Run GWAS of the imprinted gene nc886 - genetics-of-dna-methylation-consortium/godmc_phase2 GitHub Wiki
Developers: Emma Raitoharju and Sonja Rajic
Scripts status: Ready
Prerequisite scripts: Scripts 00, 01, 02, 03a
Data upload method: sftp to CSC's allas server
Background
As successful genetic imprinting is crucial for embryonic development, genetic variations disturbing this process often leads to embryonic lethality. Thus, GWAS studies have not provided candidate genes for this process in humans. nc886 is the only known canonical polymorphically imprinted gene in humans, where the major variation in methylation status is not associated with genetics and where changes do not lead to serious disorder. In addition to the two prevalent patterns (both alleles non-methylated vs. maternal allele methylated), a small percentage (1-6%) of individuals are chimeric of these two types of cells, presenting intermediate methylation levels. The loss or gain of methylation in a subset of cells has been suggested to happen during the global de- and re-methylation of the early embryo with the proportions of the cells later remaining stable
We perform a GWAS analysis between those presenting intermediate methylation pattern of nc886, which could be determined by genetics, and those with either of the more prevalent methylation patterns.

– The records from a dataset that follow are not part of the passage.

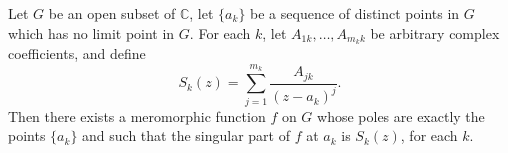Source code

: \documentclass[12pt]{article}
\begin{document}
Let $G$ be an open subset of $\mathbb{C}$, let $\{a_k\}$ be a sequence of distinct points in $G$ which has no limit point in $G$. For each $k$, let 
$A_{1k},\dots,A_{m_kk}$ be arbitrary complex coefficients, and define
\[S_k(z) = \sum_{j=1}^{m_k} \frac{A_{jk}}{(z-a_k)^j}.\]
Then there exists a meromorphic function $f$ on $G$ whose poles are exactly the points $\{a_k\}$ and such that the singular part of $f$ at $a_k$ is $S_k(z)$, for each $k$.
\end{document}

First individuals will be clustered according to nc886 methylation status, followed by GWAS analysis.
The two main analyses would be the GWAS on
- intermediately methylated vs. non-methylated individuals and
- intermediately methylated vs. imprinted individuals
To further confirm that the major variation is not associated with genetics, third GWAS will be run 3) non-methylated individuals vs. imprinted individuals
INCLUSION CRITERIA Both EPIC and 450K data can be included. There are no restrictions on ancestral origins of the population.

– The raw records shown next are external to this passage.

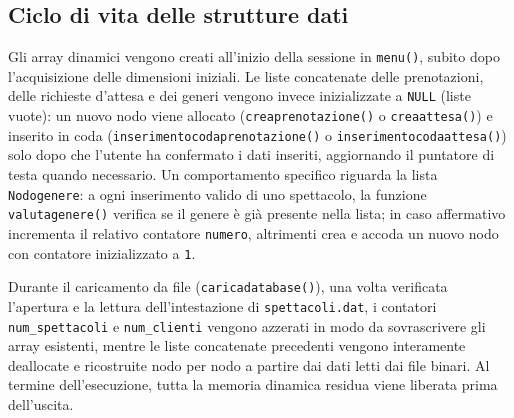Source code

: \documentclass[11pt,a4paper,oneside,openany]{book}
\begin{document}
\subsection{Ciclo di vita delle strutture dati}
Gli array dinamici vengono creati all'inizio della sessione in \texttt{menu()}, subito dopo l'acquisizione delle dimensioni iniziali. Le liste concatenate delle prenotazioni, delle richieste d'attesa e dei generi vengono invece inizializzate a \texttt{NULL} (liste vuote): un nuovo nodo viene allocato (\texttt{creaprenotazione()} o \texttt{creaattesa()}) e inserito in coda (\texttt{inserimentocodaprenotazione()} o \texttt{inserimentocodaattesa()}) solo dopo che l'utente ha confermato i dati inseriti, aggiornando il puntatore di testa quando necessario. Un comportamento specifico riguarda la lista \texttt{Nodogenere}: a ogni inserimento valido di uno spettacolo, la funzione \texttt{valutagenere()} verifica se il genere è già presente nella lista; in caso affermativo incrementa il relativo contatore \texttt{numero}, altrimenti crea e accoda un nuovo nodo con contatore inizializzato a \texttt{1}.

Durante il caricamento da file (\texttt{caricadatabase()}), una volta verificata l'apertura e la lettura dell'intestazione di \texttt{spettacoli.dat}, i contatori \texttt{num\_spettacoli} e \texttt{num\_clienti} vengono azzerati in modo da sovrascrivere gli array esistenti, mentre le liste concatenate precedenti vengono interamente deallocate e ricostruite nodo per nodo a partire dai dati letti dai file binari. Al termine dell'esecuzione, tutta la memoria dinamica residua viene liberata prima dell'uscita.
\end{document}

EXCLUSION CRITERIA If the data has too few individuals presenting intermediately methylated nc886 locus, the cohort cannot be included in the GWAS analyses. If there is less than 10 individuals with this particular methylation status, the code will automatically stop and you will receive an error and no results files will be created.
RUNNING THE ANALYSIS
NOTE! This is done using the non-adjusted methylation beta values
Run 14-nc886_gwas.sh
After running the code, check the scatter plot and nc886 group frequencies.
The scatter plot should look similar to this. With majority of individuals clustering to methylation beta of approx. 0.5 and another cluster is close to 0.1 or below. In addition the prevalence of methylation status groups should be 1=20-30%, 2=1-6%, 3=70-80% and 4<1%. If the scatter plot or the prevalence's differs greatly email them to [email protected]
Common issues:
- individuals don't cluster well. This can be due to pre-prosessing/batch correction.

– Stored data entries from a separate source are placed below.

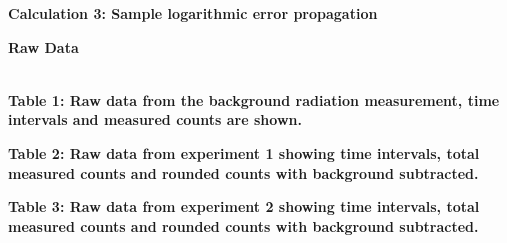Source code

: \documentclass[
	letterpaper, %
	10pt, %
]{CSUniSchoolLabReport}
\begin{document}
\begin{center}
	\textbf{Calculation 3: Sample logarithmic error propagation}
\end{center}
\newpage
{\Large\textbf{Raw Data}}\\
\vspace{20pt}\\
\begin{center}

\end{center}
\begin{center}
	\textbf{Table 1: Raw data from the background radiation measurement, time intervals and measured counts are shown.}
\end{center}

\begin{center}
	\textbf{Table 2: Raw data from experiment 1 showing time intervals, total measured counts and rounded counts with background subtracted.}
\end{center}

\begin{center}
	\textbf{Table 3: Raw data from experiment 2 showing time intervals, total measured counts and rounded counts with background subtracted.}
\end{center}
\end{document}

- Majority of individuals cluster closer to 0.4, not 0.5.
Instructions how to proceed will be given by [email protected].
SAVING THE RESULTS
Scatter plot, frequency table and GWAS results get encrypted and uploaded to the sftp-server as a part of the check upload script
To check that everything ran successfully, please run:
./check_upload.sh 14 check
This should tell you that Section 14 has been successfully completed!
. Now please upload the results like this:
./check_upload.sh 14 upload
It will make sure everything looks correct and connect to the sftp server. Results from section 14 will be uploaded to CSC's allas server. You have received your upload password during the install and set up phase. Once you have entered your password it will upload the results files from section 14.
NOTE: The server throws the following error message, though it still uploads results normally. If you get the same message, feel free to ignore it. However, please contact us if it is a different error.
<s:exception>Internal Server Error</s:exception> <s:message> The server was unable to complete your request. If this happens again, please send the technical details below to the server administrator. More details can be found in the server log. </s:message>
Note: In this section, you will have to introduce two passwords: the CSC's allas sftp password and the encryption password. Notice that the encryption password is the same password you used for the previous steps, while the CSC's allas sftp password will only be used for this analysis.